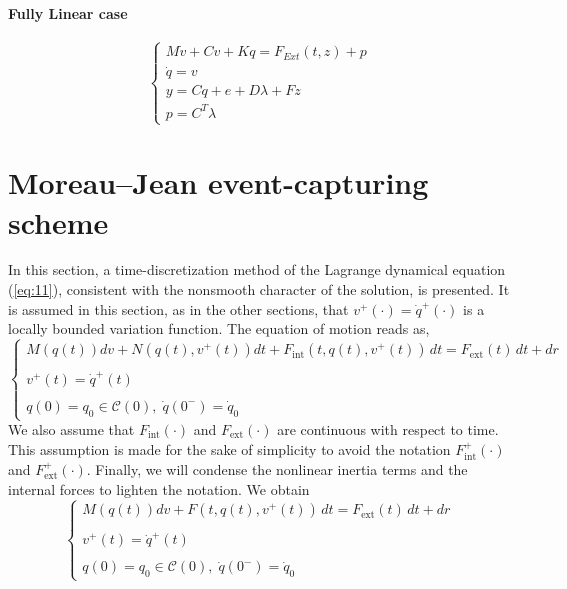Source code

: \paragraph{Fully Linear case}

\begin{equation}
  \label{eq:FullyLinear}
  \begin{cases}
    M \dot v   +C v + Kq = F_{Ext}(t, z) + p  \\
    \dot q = v \\
    y = C q + e + D\lambda  + F z \\
    p = C^T\lambda
  \end{cases}
\end{equation}




\section{Moreau--Jean event-capturing scheme} 

In this section, a time-discretization method of the Lagrange dynamical equation (\ref{eq:11}), consistent with the nonsmooth character of the solution, is presented. It is assumed in this section, as in the other sections, that $v^+(\cdot)=\dot{q}^{+}(\cdot)$  is a locally bounded variation function. The equation of motion reads as,
\begin{equation}
  \label{eq:11-b}
  \begin{cases}
    M(q(t)) {dv} +N(q(t),v^{+}(t)) dt+  F_{\mathrm{int}}(t, q(t), v^+(t))\,dt = F_{\mathrm{ext}}(t)\,dt + dr \\ \\
   v^+(t)=\dot{q}^+(t) \\ \\
  q(0)=q_{0} \in {\mathcal C}(0),\;\dot{q}(0^{-})=\dot{q}_{0}
  \end{cases}    
\end{equation}
We also assume that $F_{\mathrm{int}}(\cdot)$ and $F_{\mathrm{ext}}(\cdot)$ are continuous with respect to time. This assumption is made for the sake of simplicity to avoid the notation $F^+_{\mathrm{int}}(\cdot)$ and $F^+_{\mathrm{ext}}(\cdot)$. Finally, we will condense the nonlinear inertia terms and the internal forces to lighten the notation. We obtain 
\begin{equation}
  \label{eq:11-c}
  \begin{cases}
    M(q(t)) {dv} + F(t, q(t), v^+(t))\,dt = F_{\mathrm{ext}}(t)\,dt + dr \\ \\
   v^+(t)=\dot{q}^+(t) \\ \\
  q(0)=q_{0} \in {\mathcal C}(0),\;\dot{q}(0^{-})=\dot{q}_{0}
  \end{cases}    
\end{equation}

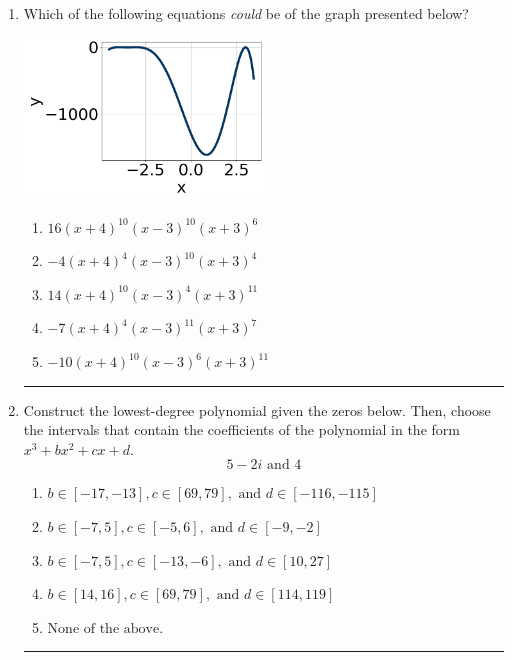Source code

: \documentclass[14pt]{extbook}
\newcommand{\litem}[1]{\item#1\hspace*{-1cm}\rule{\textwidth}{0.4pt}}
\begin{document}
\begin{enumerate}
{\begin{enumerate}[label=\Alph*.]
\end{enumerate} }
\litem{
Which of the following equations \textit{could} be of the graph presented below?
\begin{center}
    \includegraphics[width=0.5\textwidth]{../Figures/polyGraphToFunctionC.png}
\end{center}
\begin{enumerate}[label=\Alph*.]
\item \( 16(x + 4)^{10} (x - 3)^{10} (x + 3)^{6} \)
\item \( -4(x + 4)^{4} (x - 3)^{10} (x + 3)^{4} \)
\item \( 14(x + 4)^{10} (x - 3)^{4} (x + 3)^{11} \)
\item \( -7(x + 4)^{4} (x - 3)^{11} (x + 3)^{7} \)
\item \( -10(x + 4)^{10} (x - 3)^{6} (x + 3)^{11} \)

\end{enumerate} }
\litem{
Construct the lowest-degree polynomial given the zeros below. Then, choose the intervals that contain the coefficients of the polynomial in the form $x^3+bx^2+cx+d$.\[ 5 - 2 i \text{ and } 4 \]\begin{enumerate}[label=\Alph*.]
\item \( b \in [-17, -13], c \in [69, 79], \text{ and } d \in [-116, -115] \)
\item \( b \in [-7, 5], c \in [-5, 6], \text{ and } d \in [-9, -2] \)
\item \( b \in [-7, 5], c \in [-13, -6], \text{ and } d \in [10, 27] \)
\item \( b \in [14, 16], c \in [69, 79], \text{ and } d \in [114, 119] \)
\item \( \text{None of the above.} \)


\end{enumerate}}
\end{enumerate}
\end{document}
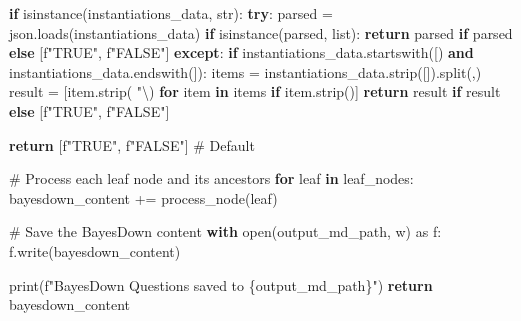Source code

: \documentclass[
  11pt,
  letterpaper,
]{book}
\newenvironment{Shaded}{\begin{snugshade}}{\end{snugshade}}
\newcommand{\BuiltInTok}[1]{\textcolor[rgb]{0.00,0.23,0.31}{#1}}
\newcommand{\CharTok}[1]{\textcolor[rgb]{0.13,0.47,0.30}{#1}}
\newcommand{\CommentTok}[1]{\textcolor[rgb]{0.37,0.37,0.37}{#1}}
\newcommand{\ControlFlowTok}[1]{\textcolor[rgb]{0.00,0.23,0.31}{\textbf{#1}}}
\newcommand{\ImportTok}[1]{\textcolor[rgb]{0.00,0.46,0.62}{#1}}
\newcommand{\KeywordTok}[1]{\textcolor[rgb]{0.00,0.23,0.31}{\textbf{#1}}}
\newcommand{\NormalTok}[1]{\textcolor[rgb]{0.00,0.23,0.31}{#1}}
\newcommand{\OperatorTok}[1]{\textcolor[rgb]{0.37,0.37,0.37}{#1}}
\newcommand{\SpecialCharTok}[1]{\textcolor[rgb]{0.37,0.37,0.37}{#1}}
\newcommand{\SpecialStringTok}[1]{\textcolor[rgb]{0.13,0.47,0.30}{#1}}
\newcommand{\StringTok}[1]{\textcolor[rgb]{0.13,0.47,0.30}{#1}}
\begin{document}
\begin{Shaded}
\begin{Highlighting}[]
      \ControlFlowTok{if} \BuiltInTok{isinstance}\NormalTok{(instantiations\_data, }\BuiltInTok{str}\NormalTok{):}
          \ControlFlowTok{try}\NormalTok{:}
\NormalTok{              parsed }\OperatorTok{=}\NormalTok{ json.loads(instantiations\_data)}
              \ControlFlowTok{if} \BuiltInTok{isinstance}\NormalTok{(parsed, }\BuiltInTok{list}\NormalTok{):}
                  \ControlFlowTok{return}\NormalTok{ parsed }\ControlFlowTok{if}\NormalTok{ parsed }\ControlFlowTok{else}\NormalTok{ [}\SpecialStringTok{f"TRUE"}\NormalTok{, }\SpecialStringTok{f"FALSE"}\NormalTok{]}
          \ControlFlowTok{except}\NormalTok{:}
              \ControlFlowTok{if}\NormalTok{ instantiations\_data.startswith(}\StringTok{\textquotesingle{}[\textquotesingle{}}\NormalTok{) }\KeywordTok{and}\NormalTok{ instantiations\_data.endswith(}\StringTok{\textquotesingle{}]\textquotesingle{}}\NormalTok{):}
\NormalTok{                  items }\OperatorTok{=}\NormalTok{ instantiations\_data.strip(}\StringTok{\textquotesingle{}[]\textquotesingle{}}\NormalTok{).split(}\StringTok{\textquotesingle{},\textquotesingle{}}\NormalTok{)}
\NormalTok{                  result }\OperatorTok{=}\NormalTok{ [item.strip(}\StringTok{\textquotesingle{} "}\CharTok{\textbackslash{}\textquotesingle{}}\StringTok{\textquotesingle{}}\NormalTok{) }\ControlFlowTok{for}\NormalTok{ item }\KeywordTok{in}\NormalTok{ items }\ControlFlowTok{if}\NormalTok{ item.strip()]}
                  \ControlFlowTok{return}\NormalTok{ result }\ControlFlowTok{if}\NormalTok{ result }\ControlFlowTok{else}\NormalTok{ [}\SpecialStringTok{f"TRUE"}\NormalTok{, }\SpecialStringTok{f"FALSE"}\NormalTok{]}

      \ControlFlowTok{return}\NormalTok{ [}\SpecialStringTok{f"TRUE"}\NormalTok{, }\SpecialStringTok{f"FALSE"}\NormalTok{]  }\CommentTok{\# Default}

  \CommentTok{\# Process each leaf node and its ancestors}
  \ControlFlowTok{for}\NormalTok{ leaf }\KeywordTok{in}\NormalTok{ leaf\_nodes:}
\NormalTok{      bayesdown\_content }\OperatorTok{+=}\NormalTok{ process\_node(leaf)}

  \CommentTok{\# Save the BayesDown content}
  \ControlFlowTok{with} \BuiltInTok{open}\NormalTok{(output\_md\_path, }\StringTok{\textquotesingle{}w\textquotesingle{}}\NormalTok{) }\ImportTok{as}\NormalTok{ f:}
\NormalTok{      f.write(bayesdown\_content)}

  \BuiltInTok{print}\NormalTok{(}\SpecialStringTok{f"BayesDown Questions saved to }\SpecialCharTok{\{}\NormalTok{output\_md\_path}\SpecialCharTok{\}}\SpecialStringTok{"}\NormalTok{)}
  \ControlFlowTok{return}\NormalTok{ bayesdown\_content}
\end{Highlighting}
\end{Shaded}
\end{document}
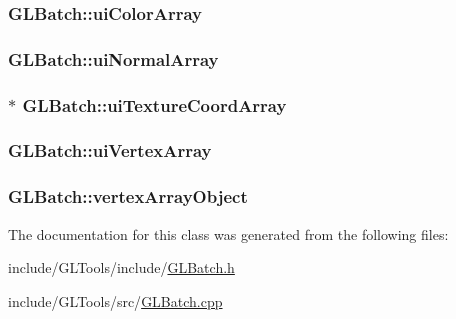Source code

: \hypertarget{class_g_l_batch_ad22c19206d37e8a20156f515e1196992}{
\subsubsection[{ui\-Color\-Array}]{ G\-L\-Batch\-::ui\-Color\-Array\hspace{0.3cm}{\ttfamily [protected]}}}\label{class_g_l_batch_ad22c19206d37e8a20156f515e1196992}
\hypertarget{class_g_l_batch_ab6684b968df5b71a844d1e4ae5d32c81}{
\subsubsection[{ui\-Normal\-Array}]{ G\-L\-Batch\-::ui\-Normal\-Array\hspace{0.3cm}{\ttfamily [protected]}}}\label{class_g_l_batch_ab6684b968df5b71a844d1e4ae5d32c81}
\hypertarget{class_g_l_batch_a5238f4fa96b4b26d3d037770b6e83966}{
\subsubsection[{ui\-Texture\-Coord\-Array}]{$\ast$ G\-L\-Batch\-::ui\-Texture\-Coord\-Array\hspace{0.3cm}{\ttfamily [protected]}}}\label{class_g_l_batch_a5238f4fa96b4b26d3d037770b6e83966}
\hypertarget{class_g_l_batch_a9b28fb6e5aefa2e523252dd85ffded3c}{
\subsubsection[{ui\-Vertex\-Array}]{ G\-L\-Batch\-::ui\-Vertex\-Array\hspace{0.3cm}{\ttfamily [protected]}}}\label{class_g_l_batch_a9b28fb6e5aefa2e523252dd85ffded3c}
\hypertarget{class_g_l_batch_addb43b74e88b3e64728be8c16411fd9f}{
\subsubsection[{vertex\-Array\-Object}]{ G\-L\-Batch\-::vertex\-Array\-Object\hspace{0.3cm}{\ttfamily [protected]}}}\label{class_g_l_batch_addb43b74e88b3e64728be8c16411fd9f}


The documentation for this class was generated from the following files\-:\begin{DoxyCompactItemize}
\item 
include/\-G\-L\-Tools/include/\hyperlink{_g_l_batch_8h}{G\-L\-Batch.\-h}\item 
include/\-G\-L\-Tools/src/\hyperlink{_g_l_batch_8cpp}{G\-L\-Batch.\-cpp}\end{DoxyCompactItemize}
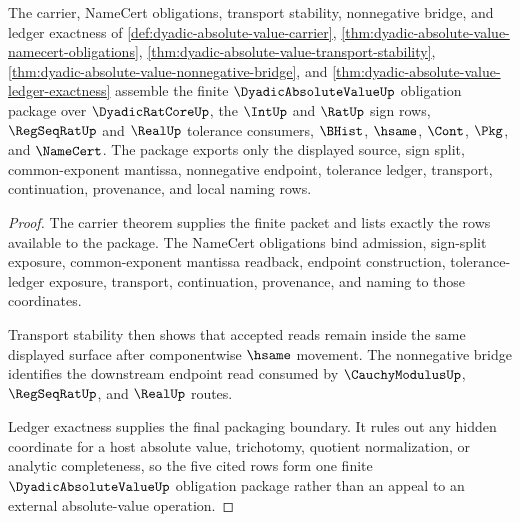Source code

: \begin{theorem}
\label{thm:dyadic-absolute-value-obligation-closure-package}
The carrier, NameCert obligations, transport stability, nonnegative bridge, and ledger exactness of \autoref{def:dyadic-absolute-value-carrier}, \autoref{thm:dyadic-absolute-value-namecert-obligations}, \autoref{thm:dyadic-absolute-value-transport-stability}, \autoref{thm:dyadic-absolute-value-nonnegative-bridge}, and \autoref{thm:dyadic-absolute-value-ledger-exactness} assemble the finite $\DyadicAbsoluteValueUp$ obligation package over $\DyadicRatCoreUp$, the $\IntUp$ and $\RatUp$ sign rows, $\RegSeqRatUp$ and $\RealUp$ tolerance consumers, $\BHist$, $\hsame$, $\Cont$, $\Pkg$, and $\NameCert$. The package exports only the displayed source, sign split, common-exponent mantissa, nonnegative endpoint, tolerance ledger, transport, continuation, provenance, and local naming rows.
\end{theorem}
\begin{proof}
The carrier theorem supplies the finite packet and lists exactly the rows available to the package. The NameCert obligations bind admission, sign-split exposure, common-exponent mantissa readback, endpoint construction, tolerance-ledger exposure, transport, continuation, provenance, and naming to those coordinates.

Transport stability then shows that accepted reads remain inside the same displayed surface after componentwise $\hsame$ movement. The nonnegative bridge identifies the downstream endpoint read consumed by $\CauchyModulusUp$, $\RegSeqRatUp$, and $\RealUp$ routes.

Ledger exactness supplies the final packaging boundary. It rules out any hidden coordinate for a host absolute value, trichotomy, quotient normalization, or analytic completeness, so the five cited rows form one finite $\DyadicAbsoluteValueUp$ obligation package rather than an appeal to an external absolute-value operation.
\end{proof}

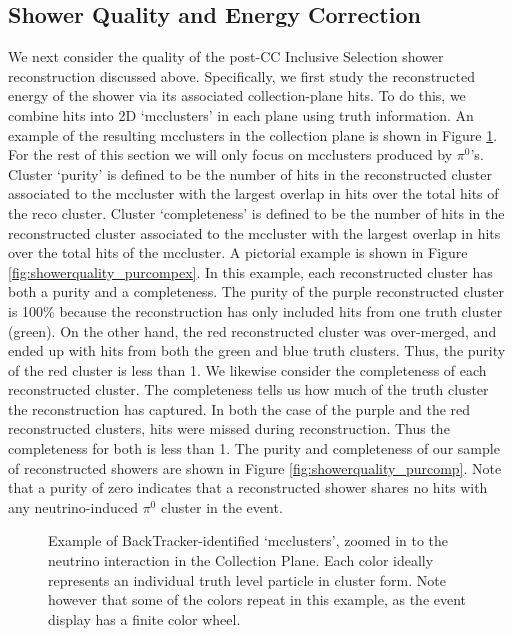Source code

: \subsection{Shower Quality and Energy Correction}
We next consider the quality of the post-CC Inclusive Selection shower reconstruction discussed above.  Specifically, we first study the reconstructed energy of the shower via its associated collection-plane hits. To do this, we combine hits into 2D `mcclusters' in each plane using truth information.  An example of the resulting mcclusters in the collection plane is shown in Figure \ref{fig:mcclusters}. For the rest of this section we will only focus on mcclusters produced by $\pi^0$'s. Cluster `purity' is defined to be the number of hits in the reconstructed cluster associated to the mccluster with the largest overlap in hits over the total hits of the reco cluster. Cluster `completeness' is defined to be the number of hits in the reconstructed cluster associated to the mccluster with the largest overlap in hits over the total hits of the mccluster. A pictorial example is shown in Figure \ref{fig:showerquality_purcompex}. In this example, each reconstructed cluster has both a purity and a completeness.  The purity of the purple reconstructed cluster is 100\% because the reconstruction has only included hits from one truth cluster (green). On the other hand, the red reconstructed cluster was over-merged, and ended up with hits from both the green and blue truth clusters.  Thus, the purity of the red cluster is less than 1. We likewise consider the completeness of each reconstructed cluster. The completeness tells us how much of the truth cluster the reconstruction has captured.  In both the case of the purple and the red reconstructed clusters, hits were missed during reconstruction. Thus the completeness for both is less than 1.  The purity and completeness of our sample of reconstructed showers are shown in Figure \ref{fig:showerquality_purcomp}. Note that a purity of zero indicates that a reconstructed shower shares no hits with any neutrino-induced $\pi^0$ cluster in the event. 

\begin{figure}[h!]
\centering
{}
\caption{ Example of BackTracker-identified `mcclusters', zoomed in to the neutrino interaction in the Collection Plane. Each color ideally represents an individual truth level particle in cluster form. Note however that some of the colors repeat in this example, as the event display has a finite color wheel. }
\label{fig:mcclusters}
\end{figure}


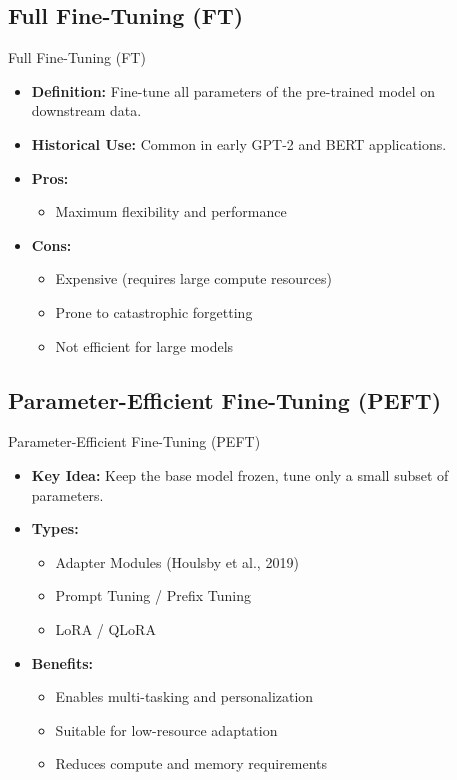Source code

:\subsection{Full Fine-Tuning (FT)}
\begin{frame}{Full Fine-Tuning (FT)}
    \begin{itemize}
        \item \textbf{Definition:} Fine-tune all parameters of the pre-trained model on downstream data.
        \item \textbf{Historical Use:} Common in early GPT-2 and BERT applications.
        \item \textbf{Pros:}
        \begin{itemize}
            \item Maximum flexibility and performance
        \end{itemize}
        \item \textbf{Cons:}
        \begin{itemize}
            \item Expensive (requires large compute resources)
            \item Prone to catastrophic forgetting
            \item Not efficient for large models
        \end{itemize}
    \end{itemize}
\end{frame}


\subsection{Parameter-Efficient Fine-Tuning (PEFT)}
\begin{frame}{Parameter-Efficient Fine-Tuning (PEFT)}
    \begin{itemize}
        \item \textbf{Key Idea:} Keep the base model frozen, tune only a small subset of parameters.
        \item \textbf{Types:}
        \begin{itemize}
            \item Adapter Modules (Houlsby et al., 2019)
            \item Prompt Tuning / Prefix Tuning
            \item LoRA / QLoRA
        \end{itemize}
        \item \textbf{Benefits:}
        \begin{itemize}
            \item Enables multi-tasking and personalization
            \item Suitable for low-resource adaptation
            \item Reduces compute and memory requirements
        \end{itemize}
    \end{itemize}
\end{frame}


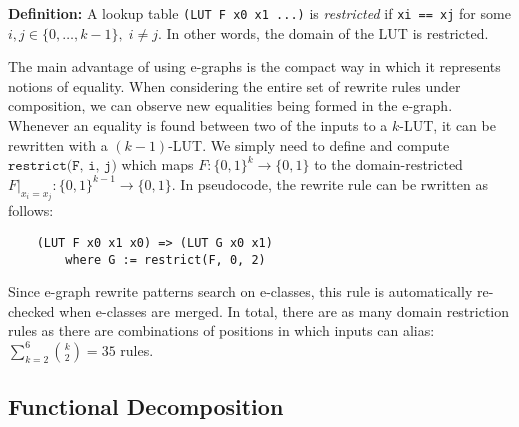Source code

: \textbf{Definition:} A lookup table \texttt{(LUT F x0 x1 ...)} is \textit{restricted} if \texttt{xi == xj} for some $ i, j \in \{0, \ldots, k-1\}, \; i \neq j$.
In other words, the domain of the LUT is restricted.

The main advantage of using e-graphs is the compact way in which it represents
notions of equality. When considering the entire set of rewrite rules under
composition, we can observe new equalities being formed in the e-graph.
Whenever an equality is found between two of the inputs to a $k$-LUT, it can be
rewritten with a $(k-1)$-LUT. We simply need to define and compute
$\texttt{restrict(F, i, j)}$ which maps $F : \{0, 1\}^k \rightarrow \{ 0, 1\}$
to the domain-restricted $F \vert_{x_i = x_j} : \{0, 1\}^{k-1} \rightarrow \{
    0, 1\}$. In pseudocode, the rewrite rule can be rwritten as follows:

\begin{verbatim}
    (LUT F x0 x1 x0) => (LUT G x0 x1)
        where G := restrict(F, 0, 2)
\end{verbatim}

Since e-graph rewrite patterns search on e-classes, this rule is automatically
re-checked when e-classes are merged. In total, there are as many domain
restriction rules as there are combinations of positions in which inputs can
alias: $\sum_{k=2}^{6} \binom{k}{2} = 35$ rules.

\subsection{Functional Decomposition} \label{sec:rewrites:decomp}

▶ Task goal
Search the records for the word "textwidth". Copy every line that has it.

▶ Response
\newcommand{\litem}[1]{\item#1\hspace*{-1cm}\rule{\textwidth}{0.4pt}}
    \includegraphics[width=0.5\textwidth]{../Figures/polyGraphToFunctionC.png}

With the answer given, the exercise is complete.